The vet safety Brian Dawkins called Denver Broncos coach John Fox to tell him that after lots of prayer and reflection, he’d decided that sixteen seasons in the NFL was sufficient.
Acclaimed by his alter ego “Wolverine,” and for his passionate, dynamic play for thirteen years in Philadelphia and three in Denver, Dawkins was one of the greatest to ever play his position, and no-one played safety in the NFL longer than he probably did. Low juice pro football betting
Dawkins, 38-year-old, related he believed he had another year left in him after recovering from a pretty serious neck injury that sidelined him for the stretch run and playoffs last season.
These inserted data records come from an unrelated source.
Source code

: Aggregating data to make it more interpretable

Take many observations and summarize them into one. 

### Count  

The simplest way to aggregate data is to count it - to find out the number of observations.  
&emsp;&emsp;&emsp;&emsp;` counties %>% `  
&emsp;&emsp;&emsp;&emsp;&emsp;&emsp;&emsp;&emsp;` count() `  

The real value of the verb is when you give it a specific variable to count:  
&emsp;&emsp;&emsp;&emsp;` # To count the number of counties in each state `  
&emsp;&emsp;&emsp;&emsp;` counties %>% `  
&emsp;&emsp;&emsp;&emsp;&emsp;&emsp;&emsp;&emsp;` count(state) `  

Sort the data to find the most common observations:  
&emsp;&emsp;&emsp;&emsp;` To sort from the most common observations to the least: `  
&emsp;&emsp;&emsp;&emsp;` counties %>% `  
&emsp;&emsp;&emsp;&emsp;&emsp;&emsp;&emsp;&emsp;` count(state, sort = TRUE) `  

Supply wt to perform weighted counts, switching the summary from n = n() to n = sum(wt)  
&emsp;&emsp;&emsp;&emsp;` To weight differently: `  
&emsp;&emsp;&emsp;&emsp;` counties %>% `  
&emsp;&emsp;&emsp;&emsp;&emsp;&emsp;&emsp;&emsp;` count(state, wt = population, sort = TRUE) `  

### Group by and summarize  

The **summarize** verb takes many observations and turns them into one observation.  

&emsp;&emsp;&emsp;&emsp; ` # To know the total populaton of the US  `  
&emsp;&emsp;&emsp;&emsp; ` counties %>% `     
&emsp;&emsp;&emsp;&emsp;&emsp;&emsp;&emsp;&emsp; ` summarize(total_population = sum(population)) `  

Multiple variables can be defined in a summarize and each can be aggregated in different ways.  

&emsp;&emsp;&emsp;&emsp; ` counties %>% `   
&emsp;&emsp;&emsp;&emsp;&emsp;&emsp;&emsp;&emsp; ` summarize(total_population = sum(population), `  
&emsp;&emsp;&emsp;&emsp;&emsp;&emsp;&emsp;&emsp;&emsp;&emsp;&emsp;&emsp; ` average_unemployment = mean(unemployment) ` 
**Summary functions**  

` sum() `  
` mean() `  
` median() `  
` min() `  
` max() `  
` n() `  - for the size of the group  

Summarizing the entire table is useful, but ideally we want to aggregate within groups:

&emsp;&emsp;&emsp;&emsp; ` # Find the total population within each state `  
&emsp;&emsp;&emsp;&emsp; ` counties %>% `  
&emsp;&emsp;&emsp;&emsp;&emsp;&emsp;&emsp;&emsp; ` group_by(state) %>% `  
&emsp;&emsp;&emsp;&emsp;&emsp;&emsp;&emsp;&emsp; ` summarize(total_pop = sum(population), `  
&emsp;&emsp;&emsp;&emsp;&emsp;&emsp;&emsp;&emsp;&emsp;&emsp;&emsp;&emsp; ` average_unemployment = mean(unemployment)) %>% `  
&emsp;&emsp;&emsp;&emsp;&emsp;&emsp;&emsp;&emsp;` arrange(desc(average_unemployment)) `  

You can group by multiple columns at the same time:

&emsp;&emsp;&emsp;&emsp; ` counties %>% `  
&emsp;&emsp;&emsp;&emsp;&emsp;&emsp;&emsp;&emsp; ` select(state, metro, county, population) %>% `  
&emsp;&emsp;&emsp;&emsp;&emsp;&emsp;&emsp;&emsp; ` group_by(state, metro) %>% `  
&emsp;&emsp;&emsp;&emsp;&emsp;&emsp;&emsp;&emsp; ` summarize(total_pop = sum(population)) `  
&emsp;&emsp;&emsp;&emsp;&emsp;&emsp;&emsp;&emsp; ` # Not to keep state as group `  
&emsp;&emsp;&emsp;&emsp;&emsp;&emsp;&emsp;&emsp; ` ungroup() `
But he instead satisfied one last desire from his NFL bucket list: walking away from the game he loves before being betrayed by a battered body or one too many trips round the sun. Low juice college football betting
“It’s potentially going to sound silly, but you know the fact that I may play extra year gave me a lot of peace to claim that this is it,” Dawkins recounted.
Broncos’ director John Elway stated that he wanted Dawkins to play in 2012 but never pressured him to come back.
“It’s always tough to take that last step,” Elway said. “He’ll be missed. He did so many incredible things for the Broncos, not only on the field, but his leadership off the field was something that we’ll always be grateful for.”
He insisted his neck failed to enter the equation, though. He revealed the nerve had regenerated and he was fine.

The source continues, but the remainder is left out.